Misdirecting a comedy genre-buster

What American Ultra first has to recommend it is its stars, Kristen Stewart and Jesse Eisenberg, a combo both obvious and odd (they were together for Adventureland in 2009) -- though this will eventually lead to disillusionment. The writer, Max Landis, shows a knack for playing with genre. He wrote the scenario for the novel young-man twist on a superpowers movie, Chronicle, directed by first-timer Josh Trank and with a first notable appearance by talented Dane Dehaan. This new venture may have seemed an amusing change and a lark for both Eisenberg and Stewart. They soldier through valiantly, but Ultra might conceivably have sparkled a bit more with unfamiliar, hungry new talent like Dehaan than it does with the seasoned Jesse and Kristen.

But let's admit straight out that the director, British-Iranian Nima Nourizadeh, is a director whose name is already infamous, for he is the one responsible for the boorish non-stop party picture known as Project X, a movie only notable for its spectacular bad taste. Nourizadeh has no idea in the world how to keep things under control, and what might have worked as an offbeat comedy with romance that becomes berserk actioner (if such a thing could work) just winds up as an increasingly violent and unfunny mess. For one thing, Nouizadeh has no sense of pacing. With all the violence, American Ultra is full of moments when the action goes totally dead.

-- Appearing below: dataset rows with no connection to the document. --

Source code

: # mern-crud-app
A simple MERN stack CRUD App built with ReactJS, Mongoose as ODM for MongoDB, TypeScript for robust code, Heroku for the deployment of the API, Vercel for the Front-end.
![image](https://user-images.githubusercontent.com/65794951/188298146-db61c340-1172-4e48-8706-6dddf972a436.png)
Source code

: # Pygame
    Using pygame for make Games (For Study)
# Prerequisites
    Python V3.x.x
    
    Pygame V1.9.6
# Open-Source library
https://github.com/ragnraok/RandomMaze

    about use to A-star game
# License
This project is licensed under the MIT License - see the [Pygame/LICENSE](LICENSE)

Max Landis was working on something similar here to the kids-with-accidental-superpowers theme of Chronicle that worked well with the aid of a more restrained and focused director. This time instead of college students, it's a self-declared f----up and loser. In the tradecraft sense, Mike Howell (Eisenberg) is a sleeper: that is, his superpowers are waiting to be awakened. He is the only success from a secret CIA program called "Wise Guy" administered by a woman called Victoria Lasseter (Connie Britton, who looks like somebody else, probably in a Bourne movie). Lassetir goes rogue on the Agency when she learns that Howell, her pride and joy, has been deemed too dangerous and will be terminated, which she can't allow. Actually everybody at the CIA goes rogue, including Lasseter's suddenly power-mad opponent Adrian Yates played with vigor by Topher Grace: never has the name "Langley" been taken so in vain. Explanation: it's all, like, stuff spun out of maybe ideas for a graphic novel. There's a buried clue: while putting in his slacker shifts at the local convenience store, Howell sketches sci-fi cartoon ideas. Are we being self-referential here? If so, the point is lost.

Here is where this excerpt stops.